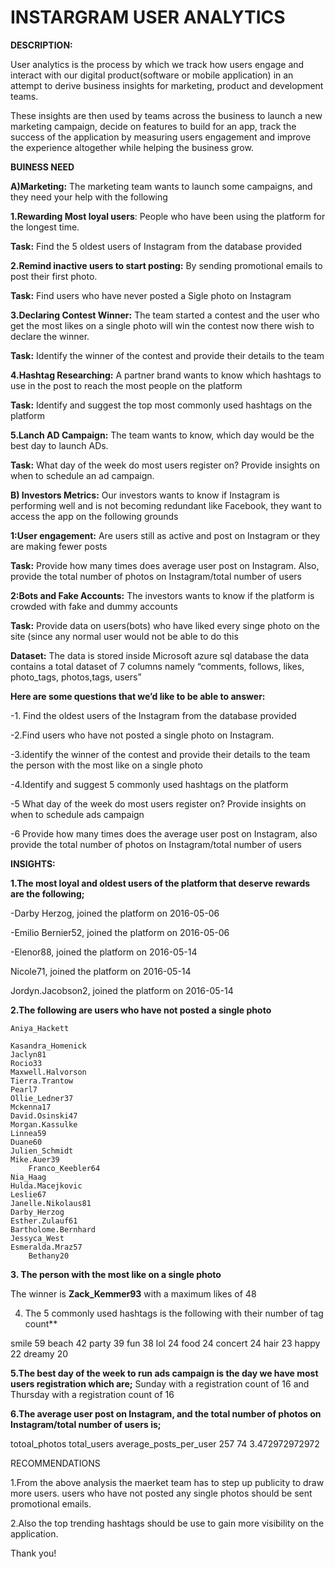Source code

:


# INSTARGRAM USER ANALYTICS

**DESCRIPTION:**

User analytics is the process by which we track how users engage and interact with our digital product(software or mobile application) in an attempt to derive business insights for marketing, product and development teams.

These insights are then used by teams across the business to launch a new marketing campaign, decide on features to build for an app, track the success of the application by measuring users engagement and improve the experience altogether while helping the business grow.

**BUINESS NEED**

**A)Marketing:** The marketing team wants to launch some campaigns, and they need your help with the following

**1.Rewarding Most loyal users**: People who have been using the platform for the longest time.

**Task:** Find the 5 oldest users of Instagram from the database provided

**2.Remind inactive users to start posting:** By sending promotional emails to post their first photo.

**Task:** Find users who have never posted a Sigle photo on Instagram

**3.Declaring Contest Winner:** The team started a contest and the user who get the most likes on a single photo will win the contest now there wish to declare the winner.

**Task:** Identify the winner of the contest and provide their details to the team

**4.Hashtag Researching:** A partner brand wants to know which hashtags to use in the post to reach the most people on the platform

**Task:** Identify and suggest the top most commonly used hashtags on the platform

**5.Lanch AD Campaign:** The team wants to know, which day would be the best day to launch ADs.

**Task:** What day of the week do most users register on? Provide insights on when to schedule an ad campaign.

**B) Investors Metrics:** Our investors wants to know if Instagram is performing well and is not becoming redundant like Facebook, they want to access the app on the following grounds

**1:User engagement:** Are users still as active and post on Instagram or they are making fewer posts

**Task:** Provide how many times does average user post on Instagram. Also, provide the total number of photos on Instagram/total number of users

**2:Bots and Fake Accounts:** The investors wants to know if the platform is crowded with fake and dummy  accounts

**Task:** Provide data on users(bots) who have liked every singe photo on the site (since any normal user would not be able to do this

**Dataset:** The data is stored inside Microsoft azure sql database the data contains a total dataset of 7 columns namely “comments, follows, likes, photo_tags, photos,tags, users”

**Here are some questions that we’d like to be able to answer:**

-1. Find the oldest users of the Instagram from the database provided

-2.Find users who have not posted a single photo on Instagram.

-3.identify the winner of the contest and provide their details to the team the person with the most like on a single photo

-4.Identify and suggest 5 commonly used hashtags on the platform

-5 What day of the week do most users register on? Provide insights on when to schedule ads campaign

-6 Provide how many times does the average user post on Instagram, also provide the total number of photos on Instagram/total number of users

**INSIGHTS:**

**1.The most loyal and oldest users of the platform that deserve rewards are the following;**

-Darby Herzog, joined the platform on 2016-05-06 

-Emilio Bernier52, joined the platform on 2016-05-06

-Elenor88, joined the platform on 2016-05-14

Nicole71, joined the platform on 2016-05-14

Jordyn.Jacobson2, joined the platform on 2016-05-14

**2.The following are users who have not posted a single photo**

	Aniya_Hackett	    

	Kasandra_Homenick
	Jaclyn81	        
	Rocio33	            
	Maxwell.Halvorson	
	Tierra.Trantow	    
	Pearl7	            
	Ollie_Ledner37	   
	Mckenna17	        
	David.Osinski47	    
	Morgan.Kassulke	    
	Linnea59	        
	Duane60        
	Julien_Schmidt	    
	Mike.Auer39      
        Franco_Keebler64
	Nia_Haag	        
	Hulda.Macejkovic
	Leslie67	        
	Janelle.Nikolaus81	
	Darby_Herzog	    
	Esther.Zulauf61  	
	Bartholome.Bernhard
	Jessyca_West	    
	Esmeralda.Mraz57	
        Bethany20	        

**3.  The person with the most like on a single photo**

 The winner is **Zack_Kemmer93** with a maximum likes of 48

4. The 5 commonly used hashtags is the following with their number of tag count**

smile	           59
beach	           42
party	           39
fun	           38
lol	           24
food	           24
concert	           24
hair	           23
happy	           22
dreamy	           20

**5.The best day of the week to run  ads campaign is the day we have most users registration which are;** Sunday with a registration count of 16 and Thursday with a registration count of 16

**6.The average user post on Instagram, and the total number of photos on Instagram/total number of users is;**

totoal_photos  total_users     average_posts_per_user
257	               74	         3.472972972972

RECOMMENDATIONS

1.From the above analysis the maerket team has to step up publicity to draw more users. users who have not posted any single photos should be sent promotional emails.

2.Also the top trending hashtags should be use to gain more visibility on the application.

Thank you!
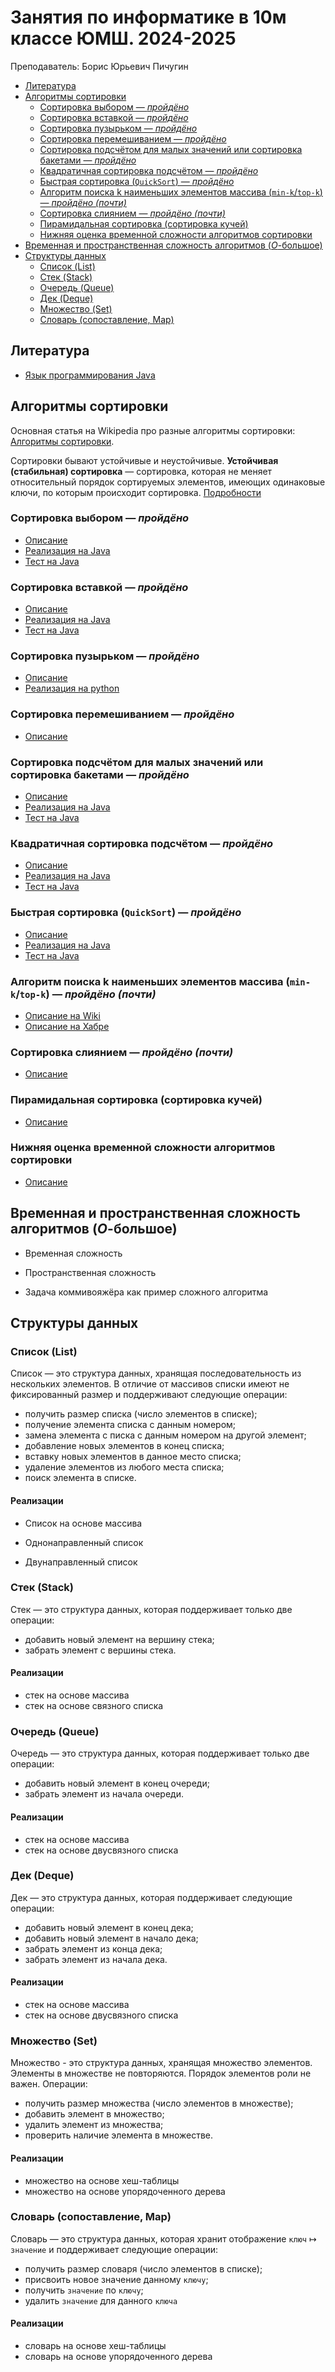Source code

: # Занятия по информатике в 10м классе ЮМШ. 2024-2025

Преподаватель: Борис Юрьевич Пичугин

- [Литература](#литература)
- [Алгоритмы сортировки](#алгоритмы-сортировки)
  - [Сортировка выбором — *пройдёно*](#сортировка-выбором--пройдёно)
  - [Сортировка вставкой — *пройдёно*](#сортировка-вставкой--пройдёно)
  - [Сортировка пузырьком — *пройдёно*](#сортировка-пузырьком--пройдёно)
  - [Сортировка перемешиванием — *пройдёно*](#сортировка-перемешиванием--пройдёно)
  - [Сортировка подсчётом для малых значений или сортировка бакетами — *пройдёно*](#сортировка-подсчётом-для-малых-значений-или-сортировка-бакетами--пройдёно)
  - [Квадратичная сортировка подсчётом — *пройдёно*](#квадратичная-сортировка-подсчётом--пройдёно)
  - [Быстрая сортировка (`QuickSort`) — *пройдёно*](#быстрая-сортировка-quicksort--пройдёно)
  - [Алгоритм поиска k наименьших элементов массива (`min-k`/`top-k`) — *пройдёно (почти)*](#алгоритм-поиска-k-наименьших-элементов-массива-min-ktop-k--пройдёно-почти)
  - [Сортировка слиянием — *пройдёно (почти)*](#сортировка-слиянием--пройдёно-почти)
  - [Пирамидальная сортировка (сортировка кучей)](#пирамидальная-сортировка-сортировка-кучей)
  - [Нижняя оценка временной сложности алгоритмов сортировки](#нижняя-оценка-временной-сложности-алгоритмов-сортировки)
- [Временная и пространственная сложность алгоритмов ($O$-большое)](#временная-и-пространственная-сложность-алгоритмов-o-большое)
- [Структуры данных](#структуры-данных)
  - [Список (List)](#список-list)
  - [Стек (Stack)](#стек-stack)
  - [Очередь (Queue)](#очередь-queue)
  - [Дек (Deque)](#дек-deque)
  - [Множество (Set)](#множество-set)
  - [Словарь (сопоставление, Map)](#словарь-сопоставление-map)

## Литература

- [Язык программирования Java](https://metanit.com/java/tutorial/)

## Алгоритмы сортировки

Основная статья на Wikipedia про разные алгоритмы сортировки: [Алгоритмы сортировки](https://ru.wikipedia.org/wiki/Алгоритм_сортировки).

Сортировки бывают устойчивые и неустойчивые. **Устойчивая (стабильная) сортировка** — сортировка, которая не меняет относительный порядок сортируемых элементов, имеющих одинаковые ключи, по которым происходит сортировка. [Подробности](https://ru.wikipedia.org/wiki/Устойчивая_сортировка)

### Сортировка выбором — *пройдёно*

- [Описание](https://ru.wikipedia.org/wiki/Сортировка_выбором)
- [Реализация на Java](https://github.com/boris-pichugin/yumsh/blob/f7d6ae79f7153f9232f890165bd7e635e952c59a/Уроки/2024-2025%2010к/JavaProjects/lessons/src/main/java/org/yumsh/lesson02/Sort.java#L14)
- [Тест на Java](https://github.com/boris-pichugin/yumsh/blob/f7d6ae79f7153f9232f890165bd7e635e952c59a/Уроки/2024-2025%2010к/JavaProjects/lessons/src/test/java/org/yumsh/lesson02/SortTest.java#L13)

### Сортировка вставкой — *пройдёно*

- [Описание](https://ru.wikipedia.org/wiki/Сортировка_вставками)
- [Реализация на Java](https://github.com/boris-pichugin/yumsh/blob/f7d6ae79f7153f9232f890165bd7e635e952c59a/Уроки/2024-2025%2010к/JavaProjects/lessons/src/main/java/org/yumsh/lesson02/Sort.java#L36)
- [Тест на Java](https://github.com/boris-pichugin/yumsh/blob/f7d6ae79f7153f9232f890165bd7e635e952c59a/Уроки/2024-2025%2010к/JavaProjects/lessons/src/test/java/org/yumsh/lesson02/SortTest.java#L18)

### Сортировка пузырьком — *пройдёно*

- [Описание](https://ru.wikipedia.org/wiki/Сортировка_пузырьком)
- [Реализация на python](https://github.com/boris-pichugin/yumsh/blob/b693921c5d7e247d2dd2566b77374690b3f593b0/Уроки/2023-2024%209к/2024-04-13/sort/sort.py#L22)

### Сортировка перемешиванием — *пройдёно*

- [Описание](https://ru.wikipedia.org/wiki/Сортировка_перемешиванием)

### Сортировка подсчётом для малых значений или сортировка бакетами — *пройдёно*

- [Описание](https://ru.wikipedia.org/wiki/Сортировка_подсчётом)
- [Реализация на Java](https://github.com/boris-pichugin/yumsh/blob/f7d6ae79f7153f9232f890165bd7e635e952c59a/Уроки/2024-2025%2010к/JavaProjects/lessons/src/main/java/org/yumsh/lesson02/Sort.java#L55)
- [Тест на Java](https://github.com/boris-pichugin/yumsh/blob/f7d6ae79f7153f9232f890165bd7e635e952c59a/Уроки/2024-2025%2010к/JavaProjects/lessons/src/test/java/org/yumsh/lesson02/SortTest.java#L23)

### Квадратичная сортировка подсчётом — *пройдёно*

- [Описание](https://ru.wikipedia.org/wiki/Сортировка_подсчётом#Квадратичный_алгоритм_сортировки_подсчётом)
- [Реализация на Java](https://github.com/boris-pichugin/yumsh/blob/f7d6ae79f7153f9232f890165bd7e635e952c59a/Уроки/2024-2025%2010к/JavaProjects/lessons/src/main/java/org/yumsh/lesson02/Sort.java#L80)
- [Тест на Java](https://github.com/boris-pichugin/yumsh/blob/f7d6ae79f7153f9232f890165bd7e635e952c59a/Уроки/2024-2025%2010к/JavaProjects/lessons/src/test/java/org/yumsh/lesson02/SortTest.java#L28)

### Быстрая сортировка (`QuickSort`) — *пройдёно*

- [Описание](https://ru.wikipedia.org/wiki/Быстрая_сортировка)
- [Реализация на Java](https://github.com/boris-pichugin/yumsh/blob/f7d6ae79f7153f9232f890165bd7e635e952c59a/Уроки/2024-2025%2010к/JavaProjects/lessons/src/main/java/org/yumsh/lesson02/Sort.java#L103)
- [Тест на Java](https://github.com/boris-pichugin/yumsh/blob/f7d6ae79f7153f9232f890165bd7e635e952c59a/Уроки/2024-2025%2010к/JavaProjects/lessons/src/test/java/org/yumsh/lesson02/SortTest.java#L33)

### Алгоритм поиска k наименьших элементов массива (`min-k`/`top-k`) — *пройдёно (почти)*

- [Описание на Wiki](https://ru.wikipedia.org/wiki/Алгоритм_выбора#Линейный_в_среднем_алгоритм_для_нахождения_k-й_порядковой_статистики)
- [Описание на Хабре](https://habr.com/ru/articles/115018/)

### Сортировка слиянием — *пройдёно (почти)*

- [Описание](https://ru.wikipedia.org/wiki/Сортировка_слиянием)

### Пирамидальная сортировка (сортировка кучей)

- [Описание](https://ru.wikipedia.org/wiki/Пирамидальная_сортировка)

### Нижняя оценка временной сложности алгоритмов сортировки

- [Описание](https://ru.wikipedia.org/wiki/Алгоритм_сортировки#Оптимальность_O(n_log_n)_в_общем_случае)

## Временная и пространственная сложность алгоритмов ($O$-большое)

- Временная сложность

- Пространственная сложность

- Задача коммивояжёра как пример сложного алгоритма

## Структуры данных

### Список (List)

Список — это структура данных, хранящая последовательность из нескольких элементов. В отличие от массивов списки имеют не фиксированный размер и поддерживают следующие операции:

- получить размер списка (число элементов в списке);
- получение элемента списка с данным номером;
- замена элемента с писка с данным номером на другой элемент;
- добавление новых элементов в конец списка;
- вставку новых элементов в данное место списка;
- удаление элементов из любого места списка;
- поиск элемента в списке.

#### Реализации

- Список на основе массива

- Однонаправленный список

- Двунаправленный список

### Стек (Stack)

Стек — это структура данных, которая поддерживает только две операции:

- добавить новый элемент на вершину стека;
- забрать элемент с вершины стека.

#### Реализации

- стек на основе массива
- стек на основе связного списка

### Очередь (Queue)

Очередь — это структура данных, которая поддерживает только две операции:

- добавить новый элемент в конец очереди;
- забрать элемент из начала очереди.

#### Реализации

- стек на основе массива
- стек на основе двусвязного списка

### Дек (Deque)

Дек — это структура данных, которая поддерживает следующие операции:

- добавить новый элемент в конец дека;
- добавить новый элемент в начало дека;
- забрать элемент из конца дека;
- забрать элемент из начала дека.

#### Реализации

- стек на основе массива
- стек на основе двусвязного списка

### Множество (Set)

Множество - это структура данных, хранящая множество элементов. Элементы в множестве не повторяются. Порядок элементов роли не важен. Операции:

- получить размер множества (число элементов в множестве);
- добавить элемент в множество;
- удалить элемент из множества;
- проверить наличие элемента в множестве.

#### Реализации

- множество на основе хеш-таблицы
- множество на основе упорядоченного дерева

### Словарь (сопоставление, Map)

Словарь — это структура данных, которая хранит отображение `ключ` ↦ `значение` и поддерживает следующие операции:

- получить размер словаря (число элементов в списке);
- присвоить новое значение данному `ключу`;
- получить `значение` по `ключу`;
- удалить `значение` для данного `ключа`

#### Реализации

- словарь на основе хеш-таблицы
- словарь на основе упорядоченного дерева
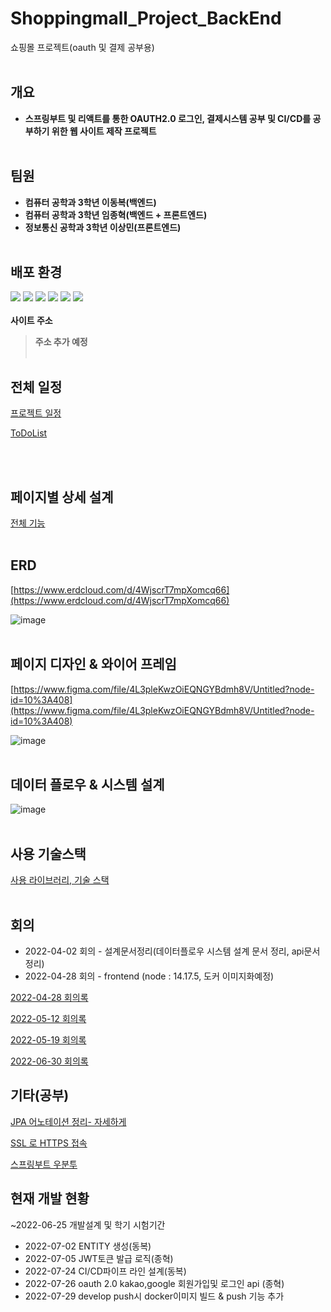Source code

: # Shoppingmall_Project_BackEnd
쇼핑몰 프로젝트(oauth 및 결제 공부용)
<br></br>
## 개요


- **스프링부트 및 리액트를 통한 OAUTH2.0 로그인, 결제시스템 공부 및 CI/CD를 공부하기 위한 웹 사이트 제작 프로젝트**
<br></br>
## 팀원


- **컴퓨터 공학과 3학년 이동복(백엔드)**
- **컴퓨터 공학과 3학년 임종혁(백엔드 + 프론트엔드)**
- **정보통신 공학과 3학년 이상민(프론트엔드)**
<br></br>
## 배포 환경
<img src = "https://img.shields.io/badge/Ubuntu-22.04 LTS-E95420?logo=ubuntu"/> <img src = "https://img.shields.io/badge/Mysql-8.0.29-4479A1?logo=mysql"/>
<img src = "https://img.shields.io/badge/Gradle-7.4.1-02303A?logo=gradle"/>
<img src = "https://img.shields.io/badge/Java-1.8.0-007396?logo=java"/>
<img src = "https://img.shields.io/badge/Spring Boot-2.6.7-6DB33F?logo=spring boot"/>
<img src = "https://img.shields.io/badge/Spring Security-5.6.3-6DB33F?logo=spring security"/>
<br></br>
**사이트 주소**
>**주소 추가 예정**
<br></br>
## 전체 일정


[프로젝트 일정](https://topaz-joke-66e.notion.site/6a30dbd548004f50b7d4e134f688d145?v=9e347e822a18432ab3911b05977b0c14)

[ToDoList](https://topaz-joke-66e.notion.site/ToDoList-87d9f99b9876420eb729ac1afd5b5c10)

<br></br>
## 페이지별 상세 설계


[전체 기능](https://topaz-joke-66e.notion.site/55295792eb364b43a80091a4f6a7961d)
<br></br>
## ERD


[https://www.erdcloud.com/d/4WjscrT7mpXomcq66](https://www.erdcloud.com/d/4WjscrT7mpXomcq66)

![image](https://user-images.githubusercontent.com/42925746/177471926-9d74b77a-f022-43f0-b555-daf6d2e28a6d.png)
<br></br>
## 페이지 디자인 & 와이어 프레임


[https://www.figma.com/file/4L3pleKwzOiEQNGYBdmh8V/Untitled?node-id=10%3A408](https://www.figma.com/file/4L3pleKwzOiEQNGYBdmh8V/Untitled?node-id=10%3A408)

![image](https://user-images.githubusercontent.com/42925746/177485476-234ed37b-6666-46a8-97e3-f5b2f64ab948.png)
<br></br>
## 데이터 플로우 & 시스템 설계

![image](https://user-images.githubusercontent.com/42925746/177472074-69ecf91d-e34c-4de0-9021-61aeabb3bbe1.png)
<br></br>
## 사용 기술스택

[사용 라이브러리, 기술 스택](https://topaz-joke-66e.notion.site/96da1159533c4ef79e29c825541967ff)
<br></br>
## 회의


- 2022-04-02 회의 - 설계문서정리(데이터플로우 시스템 설계 문서 정리, api문서 정리)
- 2022-04-28 회의 - frontend (node : 14.17.5, 도커 이미지화예정)

[2022-04-28 회의록](https://topaz-joke-66e.notion.site/2022-04-28-1356fee8fb814f31bba7a5e06c29e61b)

[2022-05-12 회의록](https://topaz-joke-66e.notion.site/2022-05-12-5462b0e6d0e94536841a1b77c480a483)

[2022-05-19 회의록 ](https://topaz-joke-66e.notion.site/2022-05-19-bce11574e2e044c082f2206bede7f07f)

[2022-06-30 회의록](https://topaz-joke-66e.notion.site/2022-06-30-7ed491e93469493f94fda8d22e371b3e)

## 기타(공부)

[JPA 어노테이션 정리- 자세하게](https://topaz-joke-66e.notion.site/JPA-5b8d15281f9148ca9d48dadfdf8e87d0)

[SSL 로 HTTPS 접속](https://topaz-joke-66e.notion.site/SSL-HTTPS-fd26662666094700a6ca5246dcc83604)

[스프링부트 우분투](https://topaz-joke-66e.notion.site/a03d1e5268544647b9d67bf72aebf0c4)

## 현재 개발 현황

~2022-06-25 개발설계 및 학기 시험기간
- 2022-07-02 ENTITY 생성(동복)
- 2022-07-05 JWT토큰 발급 로직(종혁)
- 2022-07-24 CI/CD파이프 라인 설계(동복)
- 2022-07-26 oauth 2.0 kakao,google 회원가입및 로그인 api (종혁)
- 2022-07-29 develop push시 docker이미지 빌드 & push 기능 추가

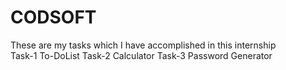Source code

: # CODSOFT
These are my tasks which I have accomplished in this internship
<br>
Task-1 To-DoList
Task-2 Calculator
Task-3 Password Generator
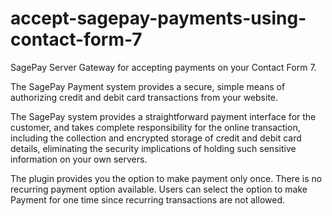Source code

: # accept-sagepay-payments-using-contact-form-7
SagePay Server Gateway for accepting payments on your Contact Form 7.

The SagePay Payment system provides a secure, simple means of authorizing credit and debit card transactions from your website.

The SagePay system provides a straightforward payment interface for the customer, and takes complete responsibility for the online transaction, including the collection and encrypted storage of credit and debit card details, eliminating the security implications of holding such sensitive information on your own servers.

The plugin provides you the option to make payment only once. There is no recurring payment option available. Users can select the option to make Payment for one time since recurring transactions are not allowed.
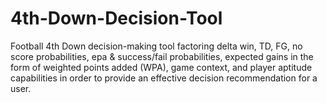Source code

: # 4th-Down-Decision-Tool
Football 4th Down decision-making tool factoring delta win, TD, FG, no score probabilities, epa &amp; success/fail probabilities, expected gains in the form of weighted points added (WPA), game context, and player aptitude capabilities in order to provide an effective decision recommendation for a user.
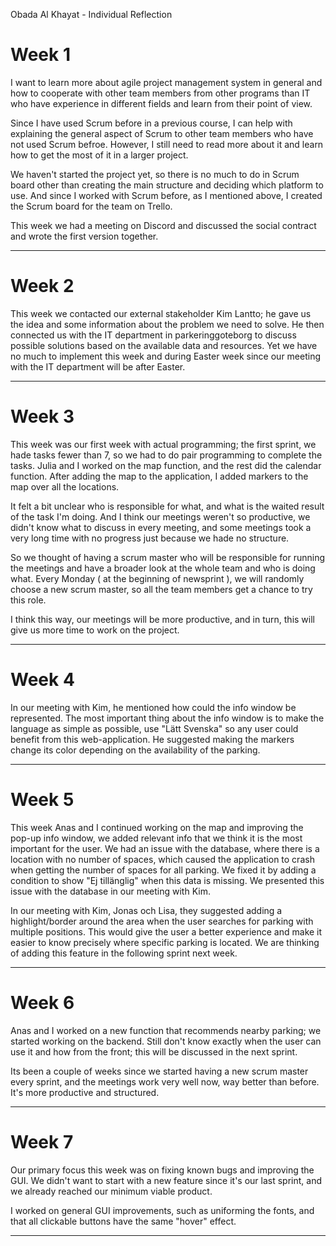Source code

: Obada Al Khayat - Individual Reflection

# Week 1


I want to learn more about agile project management system in general and how to cooperate with other team members from other programs 
than IT who have experience in different fields and learn from their point of view.

Since I have used Scrum before in a previous course, I can help with explaining the general aspect of Scrum to other team members 
who have not used Scrum befroe.  However, I still need to read more about it and learn how to get the most of it in a larger project. 
 
We haven't started the project yet, so there is no much to do in Scrum board other than creating the main structure
and deciding which platform to use. And since I worked with Scrum before, as I mentioned above, 
I created the Scrum board for the team on Trello.

This week we had a meeting on Discord and discussed the social contract and wrote the first version together. 

----------------

# Week 2 

This week we contacted our external stakeholder Kim Lantto; he gave us the idea and some information about the problem we need to solve.  He then connected us with the IT department in parkeringgoteborg to discuss possible solutions based on the available data and resources. Yet we have no much to implement this week and during Easter week since our meeting with the IT department will be after Easter.

----------------

# Week 3 

This week was our first week with actual programming; the first sprint, we hade tasks fewer than 7, so we had to do pair programming to complete the tasks. Julia and I worked on the map function, and the rest did the calendar function. After adding the map to the application, I added markers to the map over all the locations. 

It felt a bit unclear who is responsible for what, and what is the waited result of the task I'm doing. And I think our meetings weren't so productive, we didn't know what to discuss in every meeting, and some meetings took a very long time with no progress just because we hade no structure. 

So we thought of having a scrum master who will be responsible for running the meetings and have a broader look at the whole team and who is doing what. Every Monday ( at the beginning of newsprint ), we will randomly choose a new scrum master, so all the team members get a chance to try this role. 

I think this way, our meetings will be more productive, and in turn, this will give us more time to work on the project. 


----------------

# Week 4 

In our meeting with Kim, he mentioned how could the info window be represented. The most important thing about the info window is to make the language as simple as possible,
use "Lätt Svenska" so any user could benefit from this web-application. He suggested making the markers change its color depending on the availability of the parking.


----------------

# Week 5 

This week Anas and I continued working on the map and improving the pop-up info window, we added relevant info that we
think it is the most important for the user. 
We had an issue with the database, where there is a location with no number of spaces, which caused the application to crash when getting the number of spaces for all parking. We fixed it by adding a condition to show "Ej tillänglig" when this data is missing. We presented this issue with the database in our meeting with Kim.  

In our meeting with Kim, Jonas och Lisa, they suggested adding a highlight/border around the area when the user searches for parking with multiple positions. This would give the user a better experience and make it easier to know precisely where specific parking is located. We are thinking of adding this feature in the following sprint next week. 

----------------

# Week 6 


Anas and I worked on a new function that recommends nearby parking; we started working on the backend. Still don't know exactly when the user can use it and how from the front; this will be discussed in the next sprint. 

Its been a couple of weeks since we started having a new scrum master every sprint, and the meetings work very well now, way better than before. It's more productive and structured. 

----------------

# Week 7

Our primary focus this week was on fixing known bugs and improving the GUI. We didn't want to start with a new feature since it's our last sprint, and we already reached our minimum viable product.

I worked on general GUI improvements, such as uniforming the fonts, and that all clickable buttons have the same "hover" effect. 

----------------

■ **Task item**:
What you write out is the stretch of entries from the line containing "- 2022-07-26 oauth" to the line containing "SagePay Server Gateway", word for word, with both end lines and no pictures.

■ **Exercise output**:
- 2022-07-26 oauth 2.0 kakao,google 회원가입및 로그인 api (종혁)
- 2022-07-29 develop push시 docker이미지 빌드 & push 기능 추가

Source code

: # CODSOFT
These are my tasks which I have accomplished in this internship
<br>
Task-1 To-DoList
Task-2 Calculator
Task-3 Password Generator
Source code

: # accept-sagepay-payments-using-contact-form-7
SagePay Server Gateway for accepting payments on your Contact Form 7.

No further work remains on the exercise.